> Exercise material
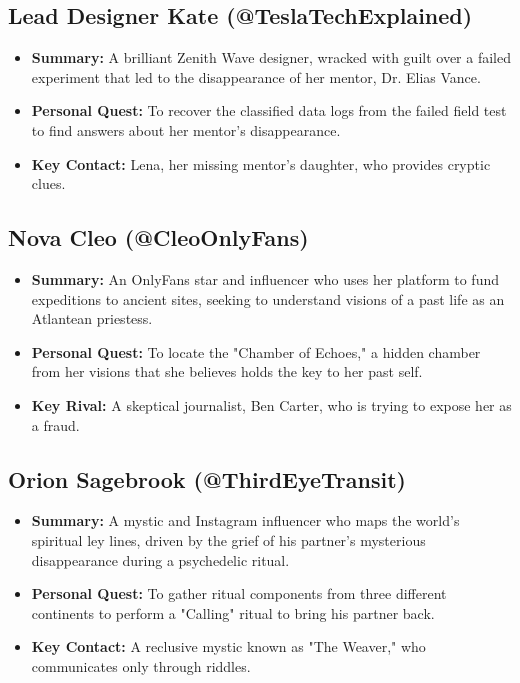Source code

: \documentclass[10pt, a4paper]{article}
\begin{document}
\subsection*{Lead Designer Kate (@TeslaTechExplained)}
\begin{itemize}
    \item \textbf{Summary:} A brilliant Zenith Wave designer, wracked with guilt over a failed experiment that led to the disappearance of her mentor, Dr. Elias Vance.
    \item \textbf{Personal Quest:} To recover the classified data logs from the failed field test to find answers about her mentor's disappearance.
    \item \textbf{Key Contact:} Lena, her missing mentor's daughter, who provides cryptic clues.
\end{itemize}

\subsection*{Nova Cleo (@CleoOnlyFans)}
\begin{itemize}
    \item \textbf{Summary:} An OnlyFans star and influencer who uses her platform to fund expeditions to ancient sites, seeking to understand visions of a past life as an Atlantean priestess.
    \item \textbf{Personal Quest:} To locate the "Chamber of Echoes," a hidden chamber from her visions that she believes holds the key to her past self.
    \item \textbf{Key Rival:} A skeptical journalist, Ben Carter, who is trying to expose her as a fraud.
\end{itemize}

\subsection*{Orion Sagebrook (@ThirdEyeTransit)}
\begin{itemize}
    \item \textbf{Summary:} A mystic and Instagram influencer who maps the world's spiritual ley lines, driven by the grief of his partner's mysterious disappearance during a psychedelic ritual.
    \item \textbf{Personal Quest:} To gather ritual components from three different continents to perform a "Calling" ritual to bring his partner back.
    \item \textbf{Key Contact:} A reclusive mystic known as "The Weaver," who communicates only through riddles.
\end{itemize}
\end{document}
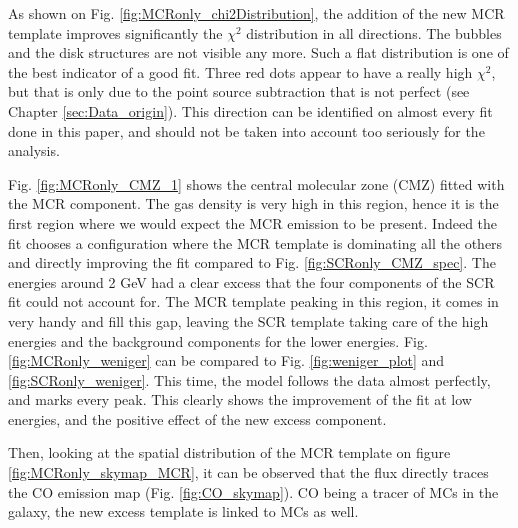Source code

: 
As shown on Fig. \ref{fig:MCRonly_chi2Distribution}, the addition of the new MCR template improves significantly the $\chi^2$ distribution in all directions. The bubbles and the disk structures are not visible any more. Such a flat distribution is one of the best indicator of a good fit.
Three red dots appear to have a really high $\chi^2$, but that is only due to the point source subtraction that is not perfect (see Chapter \ref{sec:Data_origin}). This direction can be identified on almost every fit done in this paper, and should not be taken into account too seriously for the analysis.

Fig. \ref{fig:MCRonly_CMZ_1} shows the central molecular zone (CMZ) fitted with the MCR component. The gas density is very high in this region, hence it is the first region where we would expect the MCR emission to be present.
Indeed the fit chooses a configuration where the MCR template is dominating all the others and directly improving the fit compared to Fig. \ref{fig:SCRonly_CMZ_spec}. The energies around 2 GeV had a clear excess that the four components of the SCR fit could not account for. The MCR template peaking in this region, it comes in very handy and fill this gap, leaving the SCR template taking care of the high energies and the background components for the lower energies.
Fig. \ref{fig:MCRonly_weniger} can be compared to Fig. \ref{fig:weniger_plot} and \ref{fig:SCRonly_weniger}. This time, the model follows the data almost perfectly, and marks every peak. This clearly shows the improvement of the fit at low energies, and the positive effect of the new excess component.

Then, looking at the spatial distribution of the MCR template on figure \ref{fig:MCRonly_skymap_MCR}, it can be observed that the flux directly traces the CO emission map (Fig. \ref{fig:CO_skymap}). CO being a tracer of MCs in the galaxy, the new excess template is linked to MCs as well.

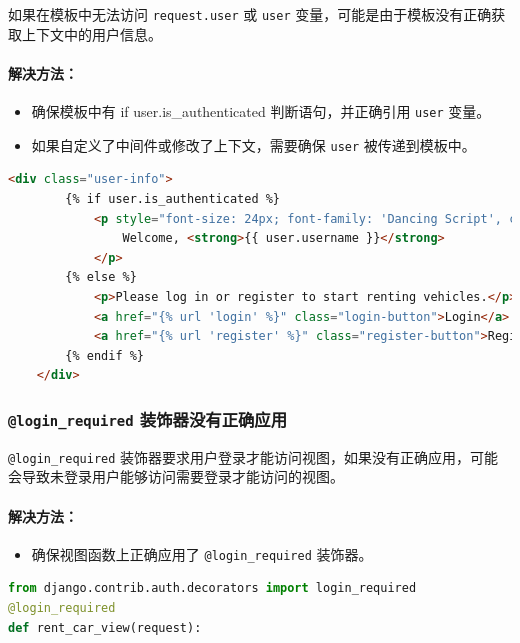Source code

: \documentclass[UTF8,a4paper,12pt]{ctexart}
\begin{document}
如果在模板中无法访问 \texttt{request.user} 或 \texttt{user} 变量，可能是由于模板没有正确获取上下文中的用户信息。

\paragraph{解决方法：}
\begin{itemize}
    \item 确保模板中有 if user.is\_authenticated 判断语句，并正确引用 \texttt{user} 变量。
    \item 如果自定义了中间件或修改了上下文，需要确保 \texttt{user} 被传递到模板中。
\end{itemize}

\begin{lstlisting}[language=HTML]
    <div class="user-info">
        {% if user.is_authenticated %}
            <p style="font-size: 24px; font-family: 'Dancing Script', cursive; color: #7b1efc; font-weight: bold;">
                Welcome, <strong>{{ user.username }}</strong>
            </p>
        {% else %}
            <p>Please log in or register to start renting vehicles.</p>
            <a href="{% url 'login' %}" class="login-button">Login</a>
            <a href="{% url 'register' %}" class="register-button">Register</a>
        {% endif %}
    </div>
\end{lstlisting}

\subsubsection{\texttt{@login\_required} 装饰器没有正确应用}

\texttt{@login\_required} 装饰器要求用户登录才能访问视图，如果没有正确应用，可能会导致未登录用户能够访问需要登录才能访问的视图。

\paragraph{解决方法：}
\begin{itemize}
    \item 确保视图函数上正确应用了 \texttt{@login\_required} 装饰器。
\end{itemize}

\begin{lstlisting}[language=Python]
from django.contrib.auth.decorators import login_required  
@login_required
def rent_car_view(request):
\end{lstlisting}
\end{document}
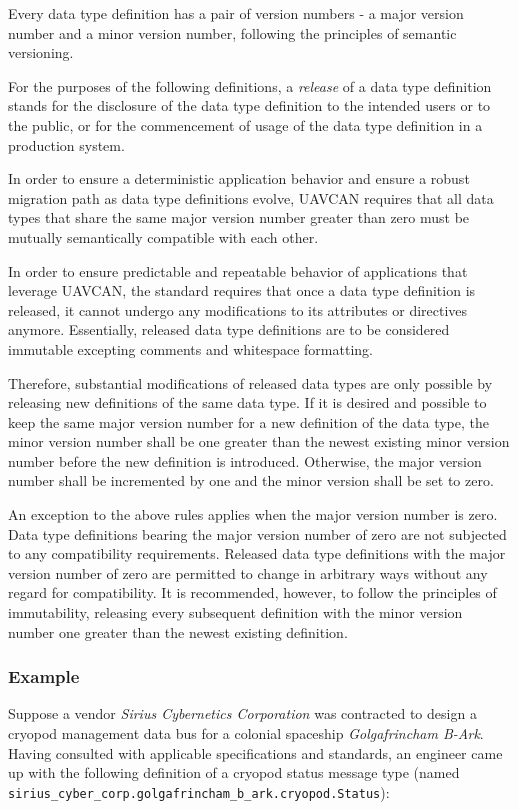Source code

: Every data type definition has a pair of version numbers -
a major version number and a minor version number, following the principles of semantic versioning.

For the purposes of the following definitions, a \emph{release} of a data type definition stands for
the disclosure of the data type definition to the intended users or to the public,
or for the commencement of usage of the data type definition in a production system.

In order to ensure a deterministic application behavior and ensure a robust migration path
as data type definitions evolve, UAVCAN requires that all data types that share the same major version number
greater than zero must be mutually semantically compatible with each other.

In order to ensure predictable and repeatable behavior of applications that leverage UAVCAN,
the standard requires that once a data type definition is released, it cannot undergo any modifications to
its attributes or directives anymore.
Essentially, released data type definitions are to be considered immutable excepting
comments and whitespace formatting.

Therefore, substantial modifications of released data types are only possible by releasing
new definitions of the same data type.
If it is desired and possible to keep the same major version number for a new definition of the data type,
the minor version number shall be one greater than the newest existing minor version
number before the new definition is introduced.
Otherwise, the major version number shall be incremented by one and the minor version shall be set to zero.

An exception to the above rules applies when the major version number is zero.
Data type definitions bearing the major version number of zero are not subjected to any compatibility requirements.
Released data type definitions with the major version number of zero are permitted to change in arbitrary
ways without any regard for compatibility.
It is recommended, however, to follow the principles of immutability, releasing every subsequent definition
with the minor version number one greater than the newest existing definition.

\subsubsection{Example}

Suppose a vendor \emph{Sirius Cybernetics Corporation} was contracted to design a cryopod management data bus for a
colonial spaceship \emph{Golgafrincham B-Ark}.
Having consulted with applicable specifications and standards, an engineer came up with the following
definition of a cryopod status message type (named \verb|sirius_cyber_corp.golgafrincham_b_ark.cryopod.Status|):

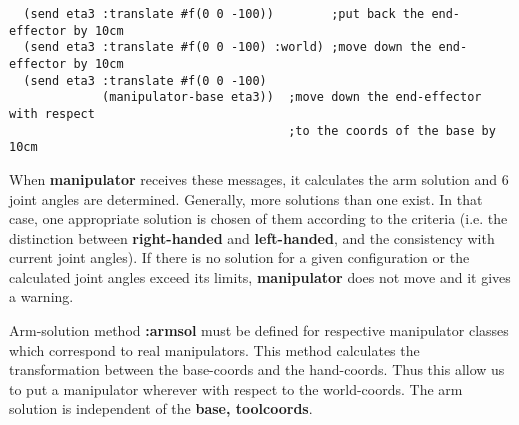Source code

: \begin{verbatim}
  (send eta3 :translate #f(0 0 -100))        ;put back the end-effector by 10cm
  (send eta3 :translate #f(0 0 -100) :world) ;move down the end-effector by 10cm
  (send eta3 :translate #f(0 0 -100)
             (manipulator-base eta3))  ;move down the end-effector with respect 
                                       ;to the coords of the base by 10cm
\end{verbatim}


When {\bf manipulator} receives these messages, it calculates the arm solution 
and 6 joint angles are determined. Generally, more solutions than one exist.
In that case, one appropriate solution is chosen of them according to the 
criteria (i.e. the distinction between {\bf right-handed} and {\bf left-handed},
and the consistency with current joint angles). If there is no solution for 
a given configuration or the calculated joint angles exceed its limits, 
{\bf manipulator} does not move and it gives a warning.


Arm-solution method {\bf :armsol} must be defined for respective manipulator 
classes which correspond to real manipulators. This method calculates the 
transformation between the base-coords and the hand-coords. Thus this allow us 
to put a manipulator wherever with respect to the world-coords. The arm solution 
is independent of the {\bf base, toolcoords}.


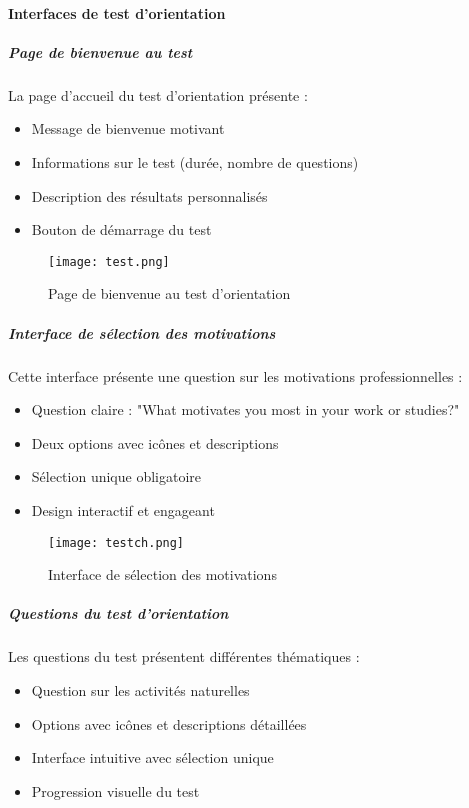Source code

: \documentclass[12pt,a4paper]{report}
\begin{document}
\paragraph{Interfaces de test d'orientation}

\subparagraph{Page de bienvenue au test}

La page d'accueil du test d'orientation présente :

\begin{itemize}
    \item Message de bienvenue motivant
    \item Informations sur le test (durée, nombre de questions)
    \item Description des résultats personnalisés
    \item Bouton de démarrage du test
\end{itemize}

\begin{figure}[H]
\centering
\texttt{[image: test.png]}
\caption{Page de bienvenue au test d'orientation}
\label{fig:welcome-test}
\end{figure}

\subparagraph{Interface de sélection des motivations}

Cette interface présente une question sur les motivations professionnelles :

\begin{itemize}
    \item Question claire : "What motivates you most in your work or studies?"
    \item Deux options avec icônes et descriptions
    \item Sélection unique obligatoire
    \item Design interactif et engageant
\end{itemize}

\begin{figure}[H]
\centering
\texttt{[image: testch.png]}
\caption{Interface de sélection des motivations}
\label{fig:test-choix}
\end{figure}

\subparagraph{Questions du test d'orientation}

Les questions du test présentent différentes thématiques :

\begin{itemize}
    \item Question sur les activités naturelles
    \item  Options avec icônes et descriptions détaillées
    \item Interface intuitive avec sélection unique
    \item Progression visuelle du test
\end{itemize}
\end{document}

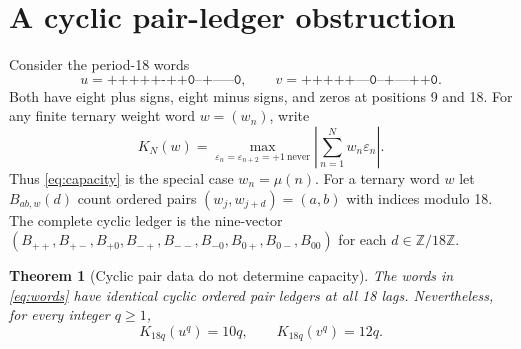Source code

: \documentclass[11pt]{article}
\newtheorem{theorem}{Theorem}[section]
\newcommand{\Mob}{\mu}
\begin{document}
\section{A cyclic pair-ledger obstruction}

Consider the period-18 words
\begin{equation}
 u=\texttt{+++++-++0--+-----0},\qquad
 v=\texttt{+++++---0--+---++0}.
 \label{eq:words}
\end{equation}
Both have eight plus signs, eight minus signs, and zeros at positions 9 and
18.  For any finite ternary weight word $w=(w_n)$, write
\begin{equation}
 K_N(w)=\max_{\varepsilon_n=\varepsilon_{n+2}=+1\ \mathrm{never}}
 \left|\sum_{n=1}^{N}w_n\varepsilon_n\right|.
 \label{eq:generalcapacity}
\end{equation}
Thus \eqref{eq:capacity} is the special case $w_n=\Mob(n)$.  For a ternary
word $w$ let $B_{ab,w}(d)$ count ordered pairs
$(w_j,w_{j+d})=(a,b)$ with indices modulo 18.  The complete cyclic ledger is
the nine-vector $(B_{++},B_{+-},B_{+0},B_{-+},B_{--},B_{-0},B_{0+},B_{0-},B_{00})$
for each $d\in\mathbb Z/18\mathbb Z$.

\begin{theorem}[Cyclic pair data do not determine capacity]
The words in \eqref{eq:words} have identical cyclic ordered pair ledgers at
all 18 lags.  Nevertheless, for every integer $q\geq1$,
\begin{equation}
 K_{18q}(u^q)=10q,\qquad K_{18q}(v^q)=12q.
 \label{eq:periodcapacity}
\end{equation}
\end{theorem}
\end{document}
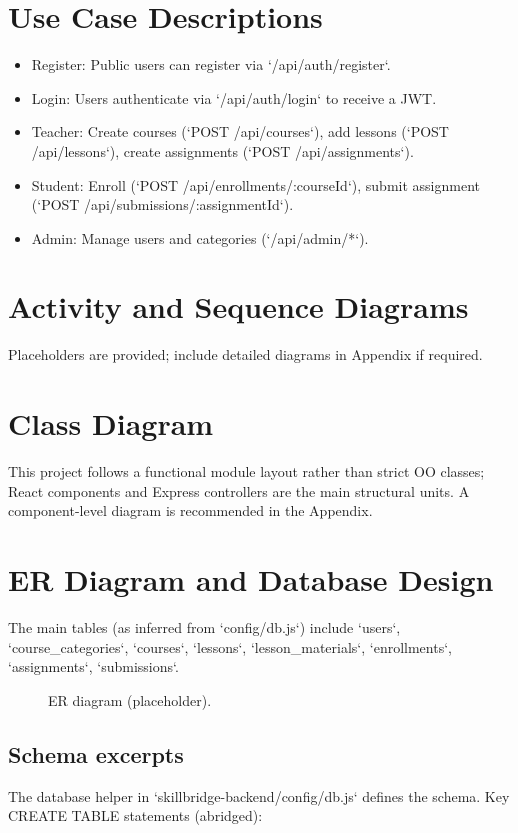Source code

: \documentclass[12pt,a4paper]{report}
\begin{document}
\section{Use Case Descriptions}
\begin{itemize}
  \item Register: Public users can register via `/api/auth/register`.
  \item Login: Users authenticate via `/api/auth/login` to receive a JWT.
  \item Teacher: Create courses (`POST /api/courses`), add lessons (`POST /api/lessons`), create assignments (`POST /api/assignments`).
  \item Student: Enroll (`POST /api/enrollments/:courseId`), submit assignment (`POST /api/submissions/:assignmentId`).
  \item Admin: Manage users and categories (`/api/admin/*`).
\end{itemize}

\section{Activity and Sequence Diagrams}
Placeholders are provided; include detailed diagrams in Appendix if required.

\section{Class Diagram}
This project follows a functional module layout rather than strict OO classes; React components and Express controllers are the main structural units. A component-level diagram is recommended in the Appendix.

\section{ER Diagram and Database Design}
The main tables (as inferred from `config/db.js`) include `users`, `course_categories`, `courses`, `lessons`, `lesson_materials`, `enrollments`, `assignments`, `submissions`.

\begin{figure}[H]
  \centering
  \caption{ER diagram (placeholder).}
  \label{fig:er}
\end{figure}

\subsection{Schema excerpts}
The database helper in `skillbridge-backend/config/db.js` defines the schema. Key CREATE TABLE statements (abridged):
\end{document}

> Task details
Look through the listing and return each line containing the word "enrollments".

> Exercise solution
  \item Student: Enroll (`POST /api/enrollments/:courseId`), submit assignment (`POST /api/submissions/:assignmentId`).
The main tables (as inferred from `config/db.js`) include `users`, `course_categories`, `courses`, `lessons`, `lesson_materials`, `enrollments`, `assignments`, `submissions`.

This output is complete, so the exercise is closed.